View on GitHub

Quorten Blog 1

First blog for all Quorten's blog-like writings

3D scanner notes continued. Okay, after some long and careful thought, I came to some very interesting solutions for the 3D data storage problem.

First of all, let me remind you of the conventional method. The conventional method of 3D data storage is to store a mesh as a list of points and a list of point indices defining the triangles that connect them.

However, I’ve found an alternative method that is not only easier to store via analog means, but also is more intuitive to someone who is not experienced in 3D computer graphics, but is experienced in the current state-of-the-art of “non-technical” or “basic” computer use.

In short, we define a 3D model using a series of 2D images.

The most important 2D images for the definition of the 3D geometry are the depth maps. These are basically 2D images where the color of each pixel defines the distance of a point from the camera, in some sort of way. Note at this point that I am thinking of at least two different ways to define this.

So anyways, you can also store some metadata in addition to that image recording various parameters like focal length, camera position, and camera angle. You see, it is very easy to print out such data, and it may also be possible to perform lossless digital scanning and printing of such data, so it works as both a data storage format and an archival format.

Okay, so here’s how things go. Note that there are many image processing properties that are simplified in the case of spatial geometric data compared to color image data. Let’s start with how to build a mesh from only a single depth map. This is easy. First you start with “edge detection.” An edge is by definition a boundary between two adjacent pixels that exceeds threshold value. With color images, image noise makes this process more complicated, as you may have a logical object with some bright and dark spots in the middle, but with depth maps, that cannot happen. Points have to be spatially adjacent to each other in order for them to define logically part of a continuous surface that is within the measurement resolution of the sensor system, so you can just use simple absolute thresholding here to detect the edges. Once you’ve identified the edges, all other pixels form continuous surfaces and can therefore be connected directly to each other in the 3D polygon mesh.

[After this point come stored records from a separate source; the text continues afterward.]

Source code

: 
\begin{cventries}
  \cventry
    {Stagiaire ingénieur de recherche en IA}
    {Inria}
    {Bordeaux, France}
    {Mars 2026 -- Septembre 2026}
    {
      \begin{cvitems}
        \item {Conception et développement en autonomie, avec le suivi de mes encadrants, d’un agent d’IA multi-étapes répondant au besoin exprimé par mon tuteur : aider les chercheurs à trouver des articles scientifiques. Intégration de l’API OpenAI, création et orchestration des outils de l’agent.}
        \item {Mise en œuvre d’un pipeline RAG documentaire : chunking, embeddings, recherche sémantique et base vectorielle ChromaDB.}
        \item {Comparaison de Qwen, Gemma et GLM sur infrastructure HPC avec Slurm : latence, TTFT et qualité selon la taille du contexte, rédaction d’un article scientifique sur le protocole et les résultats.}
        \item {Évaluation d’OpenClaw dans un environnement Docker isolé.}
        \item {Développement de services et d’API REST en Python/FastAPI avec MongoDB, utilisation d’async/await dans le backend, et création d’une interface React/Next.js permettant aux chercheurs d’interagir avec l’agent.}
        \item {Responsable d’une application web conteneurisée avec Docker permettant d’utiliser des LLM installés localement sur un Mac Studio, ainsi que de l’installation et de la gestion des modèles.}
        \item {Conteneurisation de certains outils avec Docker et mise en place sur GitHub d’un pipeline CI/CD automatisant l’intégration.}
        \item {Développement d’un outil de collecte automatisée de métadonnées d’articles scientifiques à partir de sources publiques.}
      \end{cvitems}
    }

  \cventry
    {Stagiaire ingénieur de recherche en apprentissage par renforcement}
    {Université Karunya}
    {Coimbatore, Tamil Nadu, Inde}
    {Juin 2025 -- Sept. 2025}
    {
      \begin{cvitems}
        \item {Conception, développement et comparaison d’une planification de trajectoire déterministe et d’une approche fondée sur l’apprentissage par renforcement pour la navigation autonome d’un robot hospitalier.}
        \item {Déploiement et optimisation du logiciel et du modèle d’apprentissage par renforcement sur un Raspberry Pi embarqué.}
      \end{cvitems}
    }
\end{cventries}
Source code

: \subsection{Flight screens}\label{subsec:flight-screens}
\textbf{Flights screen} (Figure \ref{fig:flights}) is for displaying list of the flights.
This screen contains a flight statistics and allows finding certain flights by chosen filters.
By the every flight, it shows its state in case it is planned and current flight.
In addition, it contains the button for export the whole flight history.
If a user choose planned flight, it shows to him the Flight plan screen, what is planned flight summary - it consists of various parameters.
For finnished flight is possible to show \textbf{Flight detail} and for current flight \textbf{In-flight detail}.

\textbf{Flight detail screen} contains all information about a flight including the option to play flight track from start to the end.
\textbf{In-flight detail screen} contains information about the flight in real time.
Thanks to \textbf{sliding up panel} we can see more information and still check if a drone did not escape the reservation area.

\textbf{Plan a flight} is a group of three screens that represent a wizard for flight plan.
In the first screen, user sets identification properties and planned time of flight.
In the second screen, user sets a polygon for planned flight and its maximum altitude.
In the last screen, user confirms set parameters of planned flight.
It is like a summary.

Then, with enough such images and their positional data, you can lay them all out in a single 3D space and “stich” them together like you would a 2D panorama image. Here, you’ll need to use various algorithms to determine which surfaces to include and exclude, namely when you have conflicting points, you want to choose only the highest quality scan points as the tie-breaker, and then when there are no other tie breakers left, you use conventional tie-breaking mechanisms such as first-scanned point, last-scanned point, blend, or some other user manual intervention. Finally, you can store such parameterization to recreate a series of 2D images that can completely automatically be turned into a single 3D model.

Cool! And it turns out that with today’s conventional data storage technologies, all of those techniques can be cleanly contained as a mapping reduction within the current state-of-the-art of standardized mass-market storage formats such as PDF and printed paper sources.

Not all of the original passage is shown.